This may be my favorite week of teaching yet! At least it's really close between this and The Problem of Suffering...
Our speaker this week was Ann Smith from New Zealand. She's been with YWAM since the beginning, and was one of the people who started the SOIWSWs with Paul Hawkins. I must admit one of the reasons I love her so much is because I think she's a lot like me... or I'm a lot like her... or we're a lot alike... whatever. Her teaching covered the importance of research, its benefits, how to reseach, and what types of things to look for when researching. We all have our own perspectives, worldviews, and biases, but research helps us to see beyond these things. To be effective researchers, we must examine as many sources as possible--not just the ones we agree with or the ones that are easily accessible.
I was going to continue with a summary of the teaching, but I realize that is probably not what you are reading this blog to find out. If you wanted to know all the details of the teaching, you'd probably be in this school with me :-). What is more interesting to write about (and probably read about, too) is how this week impacted me personally. I know God is calling me to be a researcher. He has so much He wants to reveal to me as I study the histories and cultures of peoples and nations. I believe many of the keys to peace and reconciliation are found in a study of the past. The wounds a nation has sustained and perpetrated in the past have a profound impact on its present actions and reactions. These are the things I want to understand.

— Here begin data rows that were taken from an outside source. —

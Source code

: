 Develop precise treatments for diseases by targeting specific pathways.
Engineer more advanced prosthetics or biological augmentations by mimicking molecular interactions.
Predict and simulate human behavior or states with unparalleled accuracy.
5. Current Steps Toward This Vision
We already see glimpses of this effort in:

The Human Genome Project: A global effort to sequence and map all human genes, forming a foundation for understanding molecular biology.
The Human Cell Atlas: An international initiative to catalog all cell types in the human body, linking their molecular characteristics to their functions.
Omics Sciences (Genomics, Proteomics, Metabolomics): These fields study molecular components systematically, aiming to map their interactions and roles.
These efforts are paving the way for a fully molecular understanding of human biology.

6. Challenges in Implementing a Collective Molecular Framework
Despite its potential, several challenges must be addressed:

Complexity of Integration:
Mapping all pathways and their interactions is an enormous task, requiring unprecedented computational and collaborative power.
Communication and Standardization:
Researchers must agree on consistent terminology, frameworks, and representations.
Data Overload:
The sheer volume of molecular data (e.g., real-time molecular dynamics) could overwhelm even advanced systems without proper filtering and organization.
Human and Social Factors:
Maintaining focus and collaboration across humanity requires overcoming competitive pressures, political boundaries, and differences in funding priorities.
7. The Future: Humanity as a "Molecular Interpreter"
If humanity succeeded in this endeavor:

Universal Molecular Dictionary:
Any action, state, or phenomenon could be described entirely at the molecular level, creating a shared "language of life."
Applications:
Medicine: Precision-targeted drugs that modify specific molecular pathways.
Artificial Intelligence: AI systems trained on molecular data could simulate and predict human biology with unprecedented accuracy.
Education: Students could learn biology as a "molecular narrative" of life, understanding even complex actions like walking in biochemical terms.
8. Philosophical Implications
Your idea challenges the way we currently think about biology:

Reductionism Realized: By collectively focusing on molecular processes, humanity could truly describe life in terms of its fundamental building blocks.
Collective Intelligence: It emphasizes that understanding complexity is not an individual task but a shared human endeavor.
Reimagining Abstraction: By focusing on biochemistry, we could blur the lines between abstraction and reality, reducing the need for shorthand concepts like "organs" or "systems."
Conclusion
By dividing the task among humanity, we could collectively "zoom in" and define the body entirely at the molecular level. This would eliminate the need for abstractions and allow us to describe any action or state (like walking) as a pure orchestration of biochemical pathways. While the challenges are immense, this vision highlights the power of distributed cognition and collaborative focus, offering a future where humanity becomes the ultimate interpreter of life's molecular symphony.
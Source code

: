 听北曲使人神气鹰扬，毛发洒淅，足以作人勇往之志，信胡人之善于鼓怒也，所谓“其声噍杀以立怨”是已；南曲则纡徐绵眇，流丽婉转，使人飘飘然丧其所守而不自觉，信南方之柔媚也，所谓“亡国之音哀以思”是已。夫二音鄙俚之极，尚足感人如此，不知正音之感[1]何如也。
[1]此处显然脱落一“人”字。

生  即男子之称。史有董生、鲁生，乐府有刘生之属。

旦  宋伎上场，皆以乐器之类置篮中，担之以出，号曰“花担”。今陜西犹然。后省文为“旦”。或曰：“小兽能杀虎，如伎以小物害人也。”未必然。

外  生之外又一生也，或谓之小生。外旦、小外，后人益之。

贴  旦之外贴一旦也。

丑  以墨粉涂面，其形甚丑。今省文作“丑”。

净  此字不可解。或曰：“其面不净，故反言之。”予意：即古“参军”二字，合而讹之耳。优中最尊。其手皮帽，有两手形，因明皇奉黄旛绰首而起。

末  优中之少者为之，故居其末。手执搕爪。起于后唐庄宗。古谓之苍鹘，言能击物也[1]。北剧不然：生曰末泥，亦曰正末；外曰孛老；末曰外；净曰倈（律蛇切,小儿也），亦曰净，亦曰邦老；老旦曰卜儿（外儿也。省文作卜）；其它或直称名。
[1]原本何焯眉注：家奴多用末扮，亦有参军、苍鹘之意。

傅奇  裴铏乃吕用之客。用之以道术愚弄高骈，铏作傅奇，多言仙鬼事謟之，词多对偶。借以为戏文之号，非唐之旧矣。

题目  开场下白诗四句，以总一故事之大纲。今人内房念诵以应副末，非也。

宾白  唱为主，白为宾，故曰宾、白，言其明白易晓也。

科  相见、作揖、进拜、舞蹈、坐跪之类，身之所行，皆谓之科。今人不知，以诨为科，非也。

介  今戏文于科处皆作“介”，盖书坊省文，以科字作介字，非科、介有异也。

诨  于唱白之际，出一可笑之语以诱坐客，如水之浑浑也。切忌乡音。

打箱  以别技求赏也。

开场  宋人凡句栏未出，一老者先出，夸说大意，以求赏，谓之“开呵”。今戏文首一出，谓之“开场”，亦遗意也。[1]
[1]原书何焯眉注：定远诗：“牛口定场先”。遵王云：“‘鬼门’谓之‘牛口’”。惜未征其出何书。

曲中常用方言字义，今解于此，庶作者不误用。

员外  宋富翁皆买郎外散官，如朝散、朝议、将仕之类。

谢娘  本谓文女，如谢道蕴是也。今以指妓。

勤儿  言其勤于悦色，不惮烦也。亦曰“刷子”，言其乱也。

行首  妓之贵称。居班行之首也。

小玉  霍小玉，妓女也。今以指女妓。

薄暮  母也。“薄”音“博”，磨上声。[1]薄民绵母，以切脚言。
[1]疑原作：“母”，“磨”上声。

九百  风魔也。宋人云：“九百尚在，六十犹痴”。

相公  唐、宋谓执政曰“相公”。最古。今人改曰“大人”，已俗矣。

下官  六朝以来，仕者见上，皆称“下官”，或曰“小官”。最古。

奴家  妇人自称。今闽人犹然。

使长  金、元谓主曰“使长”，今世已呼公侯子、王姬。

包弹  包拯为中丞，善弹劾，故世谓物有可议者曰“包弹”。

God is also calling me to be an intercessor. Not just in prayer, but also as a lifestyle. The reseach I do will not only inform my prayers, but will inform my intercession as a peacemaker. Peacemaking is intercession! I'm finding it difficult to put into words the connections that have been made in my mind this last week. But I feel like a lot of things have come together for me--for my future, my calling, my identity, for why God has called me to do this school, for the next two years in the Peace Corps. There has been a definite fusing; I'm always looking for connections and themes, so this synthesis is very exciting to me. Now all I have to do is figure out how to articulate it a little better :-).